When `a`, `b`, and `c` are replaced by `(expt 3 20959032)`, `(expt 7 11832946)`, and
`(expt 11 19205051)`, respectively, so `a` and `b` have about 10,000,000 decimal digits and `c` has about 20 million decimal digits, then the Gambit times are

> (define d (time (* a b))) (time (* a b)) 1579 ms real time 1572 ms cpu time (1452 user, 120 system) 3 collections accounting for 18 ms real time (0 user, 16 system) 209714208 bytes allocated 51308 minor faults no major faults > (define e (time (quotient c a))) (time (quotient c a)) 7132 ms real time 7124 ms cpu time (6772 user, 352 system) 11 collections accounting for 66 ms real time (8 user, 68 system) 1061819624 bytes allocated 161607 minor faults no major faults > (define f (time (integer-sqrt c))) (time (integer-sqrt c)) 7565 ms real time 7528 ms cpu time (7420 user, 108 system) 20 collections accounting for 34 ms real time (4 user, 24 system) 1291585184 bytes allocated 44122 minor faults no major faults > (define g (time (gcd a b))) (time (gcd a b)) 138545 ms real time 138441 ms cpu time (138149 user, 292 system) 1152 collections accounting for 542 ms real time (532 user, 20 system) 53377143992 bytes allocated 42407 minor faults no major faults

and the GMP 4.3.1 times are 26ms, 1544ms, 1268ms, and 9992ms, respectively.

So, GMP 4.3.1 is decisively faster (and we are no longer living in "Backwards World"!).
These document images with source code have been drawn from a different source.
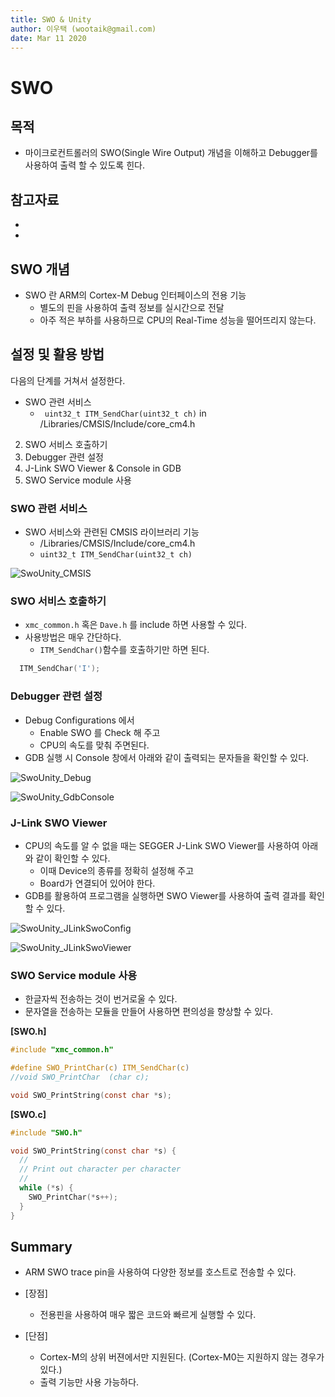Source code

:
 ```yaml
---
title: SWO & Unity 
author: 이우택 (wootaik@gmail.com)  
date: Mar 11 2020  
---
```


# SWO

## 목적

* 마이크로컨트롤러의 SWO(Single Wire Output) 개념을 이해하고 Debugger를 사용하여 출력 할 수 있도록 힌다.

## 참고자료

* [J-Link SWO Viewer]: https://www.segger.com/products/debug-probes/j-link/tools/j-link-swo-viewer/
  
* [Tutorial: Using Single Wire Output SWO with ARM Cortex-M and Eclipse - MCU on Eclipse]: https://mcuoneclipse.com/2016/10/17/tutorial-using-single-wire-output-swo-with-arm-cortex-m-and-eclipse/

      


## SWO 개념

* SWO 란 ARM의 Cortex-M Debug 인터페이스의 전용 기능
    * 별도의 핀을 사용하여 출력 정보를 실시간으로 전달
    * 아주 적은 부하를 사용하므로 CPU의 Real-Time 성능을 떨어뜨리지 않는다.



## 설정 및 활용 방법

다음의 단계를 거쳐서 설정한다.

* SWO 관련 서비스
    * ` uint32_t ITM_SendChar(uint32_t ch)` in /Libraries/CMSIS/Include/core_cm4.h

2. SWO 서비스 호출하기
2. Debugger 관련 설정
3. J-Link SWO Viewer & Console in GDB
4. SWO Service module 사용

### SWO 관련 서비스

* SWO 서비스와 관련된 CMSIS 라이브러리 기능
    * /Libraries/CMSIS/Include/core_cm4.h
    * `uint32_t ITM_SendChar(uint32_t ch)`

![SwoUnity_CMSIS](D:\GitRepo\XmcTutorial\docs\images\SwoUnity_CMSIS.png)



### SWO 서비스 호출하기

* `xmc_common.h` 혹은 `Dave.h` 를 include 하면 사용할 수 있다.
* 사용방법은 매우 간단하다.
    * `ITM_SendChar()`함수를 호출하기만 하면 된다.

```c
  ITM_SendChar('I');
```



### Debugger 관련 설정

* Debug Configurations 에서 
    * Enable SWO 를 Check 해 주고
    * CPU의 속도를 맞춰 주면된다.
* GDB 실행 시 Console 창에서 아래와 같이 출력되는 문자들을 확인할 수 있다.

![SwoUnity_Debug](D:\GitRepo\XmcTutorial\docs\images\SwoUnity_Debug.png)



![SwoUnity_GdbConsole](D:\GitRepo\XmcTutorial\docs\images\SwoUnity_GdbConsole.png)

### J-Link SWO Viewer 

* CPU의 속도를 알 수 없을 때는 SEGGER J-Link SWO Viewer를 사용하여 아래와 같이 확인할 수 있다.
    * 이때 Device의 종류를 정확히 설정해 주고
    * Board가 연결되어 있어야 한다.
* GDB를 활용하여 프로그램을 실행하면 SWO Viewer를 사용하여 출력 결과를 확인할 수 있다.

![SwoUnity_JLinkSwoConfig](D:\GitRepo\XmcTutorial\docs\images\SwoUnity_JLinkSwoConfig.png)



![SwoUnity_JLinkSwoViewer](D:\GitRepo\XmcTutorial\docs\images\SwoUnity_JLinkSwoViewer.png)



### SWO Service module 사용

* 한글자씩 전송하는 것이 번거로울 수 있다.
* 문자열을 전송하는 모듈을 만들어 사용하면 편의성을 향상할 수 있다.

**[SWO.h]**

```c
#include "xmc_common.h"

#define SWO_PrintChar(c) ITM_SendChar(c)
//void SWO_PrintChar  (char c);

void SWO_PrintString(const char *s);
```



**[SWO.c]**

```c
#include "SWO.h"

void SWO_PrintString(const char *s) {
  //
  // Print out character per character
  //
  while (*s) {
    SWO_PrintChar(*s++);
  }
}
```





## Summary

* ARM SWO trace pin을 사용하여 다양한 정보를 호스트로 전송할 수 있다.

* [장점]
    * 전용핀을 사용하여 매우 짧은 코드와 빠르게 실행할 수 있다.
* [단점]
    * Cortex-M의 상위 버젼에서만 지원된다. (Cortex-M0는 지원하지 않는 경우가 있다.)
    * 출력 기능만 사용 가능하다.

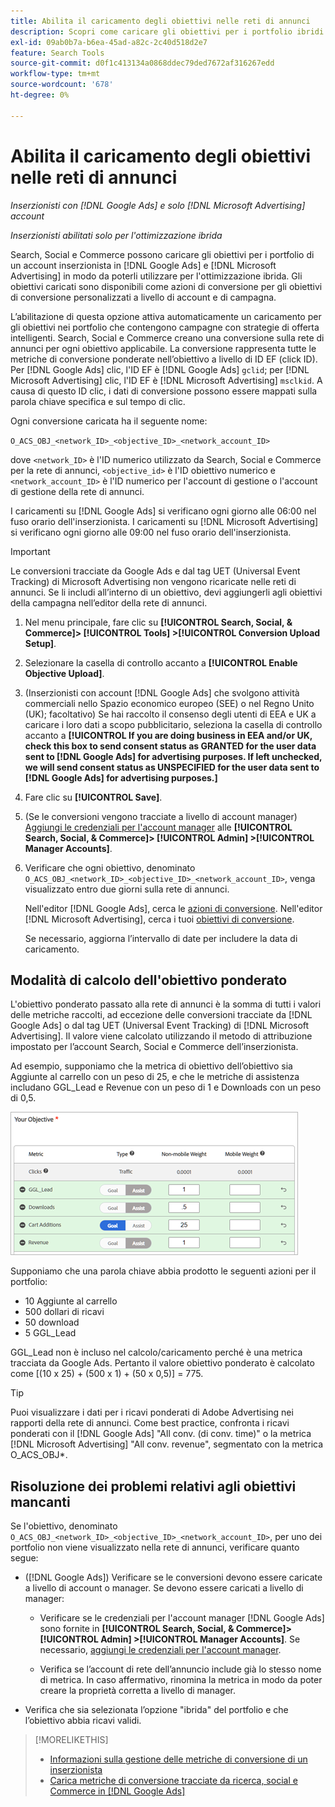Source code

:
 ```yaml
---
title: Abilita il caricamento degli obiettivi nelle reti di annunci
description: Scopri come caricare gli obiettivi per i portfolio ibridi in  [!DNL Google Ads]  e  [!DNL Microsoft Advertising].
exl-id: 09ab0b7a-b6ea-45ad-a82c-2c40d518d2e7
feature: Search Tools
source-git-commit: d0f1c413134a0868ddec79ded7672af316267edd
workflow-type: tm+mt
source-wordcount: '678'
ht-degree: 0%

---
```


# Abilita il caricamento degli obiettivi nelle reti di annunci

*Inserzionisti con [!DNL Google Ads] e solo [!DNL Microsoft Advertising] account*

*Inserzionisti abilitati solo per l&#39;ottimizzazione ibrida*

Search, Social e Commerce possono caricare gli obiettivi per i portfolio di un account inserzionista in [!DNL Google Ads] e [!DNL Microsoft Advertising] in modo da poterli utilizzare per l&#39;ottimizzazione ibrida. Gli obiettivi caricati sono disponibili come azioni di conversione per gli obiettivi di conversione personalizzati a livello di account e di campagna.

L’abilitazione di questa opzione attiva automaticamente un caricamento per gli obiettivi nei portfolio che contengono campagne con strategie di offerta intelligenti. Search, Social e Commerce creano una conversione sulla rete di annunci per ogni obiettivo applicabile. La conversione rappresenta tutte le metriche di conversione ponderate nell’obiettivo a livello di ID EF (click ID). Per [!DNL Google Ads] clic, l&#39;ID EF è [!DNL Google Ads] `gclid`; per [!DNL Microsoft Advertising] clic, l&#39;ID EF è [!DNL Microsoft Advertising] `msclkid`. A causa di questo ID clic, i dati di conversione possono essere mappati sulla parola chiave specifica e sul tempo di clic.

Ogni conversione caricata ha il seguente nome:

`O_ACS_OBJ_<network_ID>_<objective_ID>_<network_account_ID>`

dove `<network_ID>` è l&#39;ID numerico utilizzato da Search, Social e Commerce per la rete di annunci, `<objective_id>` è l&#39;ID obiettivo numerico e `<network_account_ID>` è l&#39;ID numerico per l&#39;account di gestione o l&#39;account di gestione della rete di annunci.

I caricamenti su [!DNL Google Ads] si verificano ogni giorno alle 06:00 nel fuso orario dell&#39;inserzionista. I caricamenti su [!DNL Microsoft Advertising] si verificano ogni giorno alle 09:00 nel fuso orario dell&#39;inserzionista.

>[!IMPORTANT]
>
>Le conversioni tracciate da Google Ads e dal tag UET (Universal Event Tracking) di Microsoft Advertising non vengono ricaricate nelle reti di annunci. Se li includi all’interno di un obiettivo, devi aggiungerli agli obiettivi della campagna nell’editor della rete di annunci.

1. Nel menu principale, fare clic su **[!UICONTROL Search, Social, & Commerce]> [!UICONTROL Tools] >[!UICONTROL Conversion Upload Setup]**.

1. Selezionare la casella di controllo accanto a **[!UICONTROL Enable Objective Upload]**.

1. (Inserzionisti con account [!DNL Google Ads] che svolgono attività commerciali nello Spazio economico europeo (SEE) o nel Regno Unito (UK); facoltativo) Se hai raccolto il consenso degli utenti di EEA e UK a caricare i loro dati a scopo pubblicitario, seleziona la casella di controllo accanto a **[!UICONTROL If you are doing business in EEA and/or UK, check this box to send consent status as GRANTED for the user data sent to [!DNL Google Ads] for advertising purposes. If left unchecked, we will send consent status as UNSPECIFIED for the user data sent to [!DNL Google Ads] for advertising purposes.]**

1. Fare clic su **[!UICONTROL Save]**.

1. (Se le conversioni vengono tracciate a livello di account manager) [Aggiungi le credenziali per l&#39;account manager](/help/search-social-commerce/admin/manager-accounts.md) alle **[!UICONTROL Search, Social, & Commerce]> [!UICONTROL Admin] >[!UICONTROL Manager Accounts]**.

1. Verificare che ogni obiettivo, denominato `O_ACS_OBJ_<network_ID>_<objective_ID>_<network_account_ID>`, venga visualizzato entro due giorni sulla rete di annunci.

   Nell&#39;editor [!DNL Google Ads], cerca le [azioni di conversione](https://support.google.com/google-ads/answer/11461796). Nell&#39;editor [!DNL Microsoft Advertising], cerca i tuoi [obiettivi di conversione](https://help.ads.microsoft.com/#apex/ads/en/56709).

   Se necessario, aggiorna l’intervallo di date per includere la data di caricamento.

## Modalità di calcolo dell&#39;obiettivo ponderato

L&#39;obiettivo ponderato passato alla rete di annunci è la somma di tutti i valori delle metriche raccolti, ad eccezione delle conversioni tracciate da [!DNL Google Ads] o dal tag UET (Universal Event Tracking) di [!DNL Microsoft Advertising]. Il valore viene calcolato utilizzando il metodo di attribuzione impostato per l’account Search, Social e Commerce dell’inserzionista.

Ad esempio, supponiamo che la metrica di obiettivo dell’obiettivo sia Aggiunte al carrello con un peso di 25, e che le metriche di assistenza includano GGL_Lead e Revenue con un peso di 1 e Downloads con un peso di 0,5.

![Esempio di obiettivo ponderato](/help/search-social-commerce/assets/objective-example.png "Esempio di obiettivo ponderato")

Supponiamo che una parola chiave abbia prodotto le seguenti azioni per il portfolio:

* 10 Aggiunte al carrello
* 500 dollari di ricavi
* 50 download
* 5 GGL_Lead

GGL_Lead non è incluso nel calcolo/caricamento perché è una metrica tracciata da Google Ads. Pertanto il valore obiettivo ponderato è calcolato come [(10 x 25) + (500 x 1) + (50 x 0,5)] = 775.

>[!TIP]
>
>Puoi visualizzare i dati per i ricavi ponderati di Adobe Advertising nei rapporti della rete di annunci. Come best practice, confronta i ricavi ponderati con il [!DNL Google Ads] &quot;All conv. (di conv. time)&quot; o la metrica [!DNL Microsoft Advertising] &quot;All conv. revenue&quot;, segmentato con la metrica O_ACS_OBJ*.<!--clarify -->

## Risoluzione dei problemi relativi agli obiettivi mancanti

Se l&#39;obiettivo, denominato `O_ACS_OBJ_<network_ID>_<objective_ID>_<network_account_ID>`, per uno dei portfolio non viene visualizzato nella rete di annunci, verificare quanto segue:

* ([!DNL Google Ads]) Verificare se le conversioni devono essere caricate a livello di account o manager. Se devono essere caricati a livello di manager:

   * Verificare se le credenziali per l&#39;account manager [!DNL Google Ads] sono fornite in **[!UICONTROL Search, Social, & Commerce]> [!UICONTROL Admin] >[!UICONTROL Manager Accounts]**. Se necessario, [aggiungi le credenziali per l&#39;account manager](/help/search-social-commerce/admin/manager-accounts.md).

   * Verifica se l’account di rete dell’annuncio include già lo stesso nome di metrica. In caso affermativo, rinomina la metrica in modo da poter creare la proprietà corretta a livello di manager.

* Verifica che sia selezionata l’opzione &quot;ibrida&quot; del portfolio e che l’obiettivo abbia ricavi validi.

>[!MORELIKETHIS]
>
>* [Informazioni sulla gestione delle metriche di conversione di un inserzionista](/help/search-social-commerce/admin/conversion-metrics/conversion-metric-about.md)
>* [Carica metriche di conversione tracciate da ricerca, social e Commerce in [!DNL Google Ads]](conversion-metrics-upload-to-google.md)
Some of the changes that went into GMP 4.3.0 are

Speedups:

- Vastly improved assembly code for x86-64 processors from AMD and Intel.
- Major improvements also for many other processor families, such as Alpha, PowerPC, and Itanium.
- New sub-quadratic mpn_gcd and mpn_gcdext, as well as improved basecase gcd code.
- The multiply FFT code has been slightly improved.
- Balanced multiplication now uses 4-way Toom in addition to schoolbook, Karatsuba, 3-way Toom, and FFT.
- Unbalanced multiplication has been vastly improved.
- Improved schoolbook division by means of faster quotient approximation.
- Several new algorithms for division and mod by single limbs, giving many-fold speedups.
- Improved nth root computations.
- The mpz_nextprime function uses sieving and is much faster.
- Countless minor tweaks.

Niels Möller introduced the new gcd algorithm; it was based on an algorithm of Schönhage that was never published but was reverse engineered by Brad Lucier for Gambit (after some hints from Schönhage in e-mail) in January 2004. In 2005 Lucier told Möller (who was working on a Schönhage-type gcd algorithm for GMP) about Schönhage's algorithm, and Möller integrated it into GMP's HGCD framework for gcd calculations (and got two publications out of it, too!). Now that it is actually part of released GMP, GMP's bignum code beats Gambit's bignum code for all relevant bignum operations.